Resting blood pressure (OMRON, Intelli-sense M6 comfort, Japan) was measured with a validated OMRON M6 Comfort device after the participants had been seated for ten minutes. Two resting measurements, five minutes apart, were performed. The participants were seated upright and relaxed, the right arm supported at heart level. The blood pressure, glucose and cholesterol were taken by a professional nurse. The glucose (random) and cholesterol concentrations were determined by means of peripheral blood sampling (Cardiochek® PA, Indiana).Total body fat was determined using Tanita innerScan V (model BC-601, Japan) by a Biokineticists.
Overweight was defined as 25-29.5 kg/m2 and obesity was defined as BMI>30 kg/m2 . A glucose level between 6.0-6.9mmol/L was considered as moderate while glucose level of >7mmol was considered high (diabetic range) . Hypertensive range was defined as Systolic blood pressure of 140 mmHg and Diastolic blood pressure of >90 mmHg while systolic blood pressure of 130=139 mmHg and Diastolic blood pressure of 85-89 mmHg was considered as prehypertensive range . Hyperlipidaemia was defined as total cholesterol of >7 mmol/L while 5.2-7 mmol/L was considered borderline high .Total body fat of 15-20% for males and 24-30% for females was considered ideal/optimal while 16-29% was considered as slightly overfat .
Ethical clearance was obtained from the University of Venda Research Ethics Committee and the study was approved by the Provincial Department of Health Research Committee. The study was performed in accordance with the principles of the Declaration of Helsinki (2008), Good Clinical Practices and the laws of South Africa. An oral and written explanation of the study, including possible risks, was provided to the participants. Participants gave signed consent before they could participate in the study.
The data was exported into Statistical Package for Social Sciences (IBM SPSS Statistics., Armonk, NY) version 23 for further analysis along with the biochemical measurements. Descriptive statistics were computed on the data and the mean and standard deviation were used to describe continuous data while frequencies were used to describe categorical data. Spearman’s correlation coefficients were computed to compare relationships between anthropometric measurements and biochemical measures. For comparison of gender, the Independent t-tests were used. A p≤0.01 and p≤0.05 were considered statistically significant.
Table 1 provides the socio-demographic characteristics of males and females.About 27.7% of females were married compared to 25.7% of males. Furthermore, 85.7% of males had tertiary education compared to 84.6% of females. The majority (50.8%) of females worked 8 hours/day compared to 34.3% of their male counterparts.
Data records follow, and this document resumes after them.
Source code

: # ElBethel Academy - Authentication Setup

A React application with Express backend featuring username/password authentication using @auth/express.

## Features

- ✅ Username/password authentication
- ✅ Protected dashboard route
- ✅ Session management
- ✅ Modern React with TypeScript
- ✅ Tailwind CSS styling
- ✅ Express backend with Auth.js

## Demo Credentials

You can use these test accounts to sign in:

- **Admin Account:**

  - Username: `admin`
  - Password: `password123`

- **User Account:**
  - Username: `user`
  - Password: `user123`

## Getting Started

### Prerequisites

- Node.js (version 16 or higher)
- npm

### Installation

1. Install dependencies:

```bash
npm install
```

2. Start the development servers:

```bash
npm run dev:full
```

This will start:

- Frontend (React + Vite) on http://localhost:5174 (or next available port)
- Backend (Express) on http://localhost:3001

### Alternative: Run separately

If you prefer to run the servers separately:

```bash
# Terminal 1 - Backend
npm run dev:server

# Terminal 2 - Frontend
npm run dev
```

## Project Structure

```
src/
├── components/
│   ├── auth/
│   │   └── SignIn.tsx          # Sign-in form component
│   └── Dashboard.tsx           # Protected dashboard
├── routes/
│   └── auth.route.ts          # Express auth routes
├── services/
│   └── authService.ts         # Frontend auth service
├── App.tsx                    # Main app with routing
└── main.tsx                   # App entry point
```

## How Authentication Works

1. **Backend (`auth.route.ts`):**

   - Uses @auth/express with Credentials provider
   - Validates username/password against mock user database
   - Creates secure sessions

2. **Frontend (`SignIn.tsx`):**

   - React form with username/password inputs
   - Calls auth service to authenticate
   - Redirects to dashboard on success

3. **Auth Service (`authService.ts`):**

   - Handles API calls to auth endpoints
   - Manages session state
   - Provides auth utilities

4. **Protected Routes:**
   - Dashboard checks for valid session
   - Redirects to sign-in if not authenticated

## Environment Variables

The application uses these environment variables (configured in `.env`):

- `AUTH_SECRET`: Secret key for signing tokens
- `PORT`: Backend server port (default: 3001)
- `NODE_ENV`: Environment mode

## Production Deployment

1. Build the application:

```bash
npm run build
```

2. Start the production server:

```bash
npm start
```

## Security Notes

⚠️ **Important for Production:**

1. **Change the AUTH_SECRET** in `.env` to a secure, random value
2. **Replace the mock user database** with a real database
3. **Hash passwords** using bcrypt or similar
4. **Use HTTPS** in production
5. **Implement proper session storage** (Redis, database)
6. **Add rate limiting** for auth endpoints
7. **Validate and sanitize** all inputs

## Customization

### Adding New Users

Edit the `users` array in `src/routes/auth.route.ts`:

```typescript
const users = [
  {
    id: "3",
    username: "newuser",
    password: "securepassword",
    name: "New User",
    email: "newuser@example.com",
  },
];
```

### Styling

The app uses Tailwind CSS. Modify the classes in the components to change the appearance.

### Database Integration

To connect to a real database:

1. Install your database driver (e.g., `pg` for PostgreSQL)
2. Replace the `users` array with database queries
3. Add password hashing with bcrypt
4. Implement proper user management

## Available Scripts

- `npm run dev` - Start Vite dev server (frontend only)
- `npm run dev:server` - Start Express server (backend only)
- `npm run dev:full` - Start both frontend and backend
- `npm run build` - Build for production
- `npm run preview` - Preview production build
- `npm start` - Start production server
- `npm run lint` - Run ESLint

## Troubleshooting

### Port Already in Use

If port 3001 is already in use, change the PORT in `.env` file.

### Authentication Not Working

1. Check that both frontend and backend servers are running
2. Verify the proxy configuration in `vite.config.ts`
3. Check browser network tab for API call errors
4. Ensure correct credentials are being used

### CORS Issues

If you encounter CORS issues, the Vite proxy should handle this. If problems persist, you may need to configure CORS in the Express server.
The prevalence of overweight and obesity was 18.1% and 20.5%, respectively. Obesity was more prevalent in females (19%) than males (1.5%), although not statistically significant. About 9.5% of males were overweight compared to 8.6% of females (P≤0.01) (Table 2).
The mean age was 30.37y in males and 33.97y in females. There was a significant difference in SBP (p≤0.03) between males and females. There was no significant difference in non-fasting glucose level between males and females (Table 3).
In the total population, BMI was positively correlated with SBP (r=0.32; p=0.001) and DBP (r=0.39; p=0.000). Furthermore, BMI was also positively correlated with blood glucose level (r=0.31; p=0.001) and total body fat (r=0.622; p=0.000). In addition, BMI was positively correlated with total cholesterol (r=0.19; p=0.05) and waist circumference (r=0.78; p=0.000). Waist circumference was positively correlated with SBP (r=0.43; p=0.000), DBP (r=0.48; p=0.000), blood glucose level (r=0.25; p=0.01), total body fat (r=0.52; p=0.000) and total cholesterol (r=0.12; p=0.20) (Table 4).
In males, BMI was positively correlated with SBP (r=0.45; p=0.006), DBP (r=0.35; p=0.03), blood glucose level (r=0.64; p=0.000) body fat (r=0.53; p=0.001), total cholesterol (r=0.17; p=0.32) and waist circumference (r=0.79; p=0.000). Waist circumference was positively correlated with SBP (r=0.47; p=0.004), DBP (r=0.42; p=0.01) and blood glucose level (r=0.35; p=0.03).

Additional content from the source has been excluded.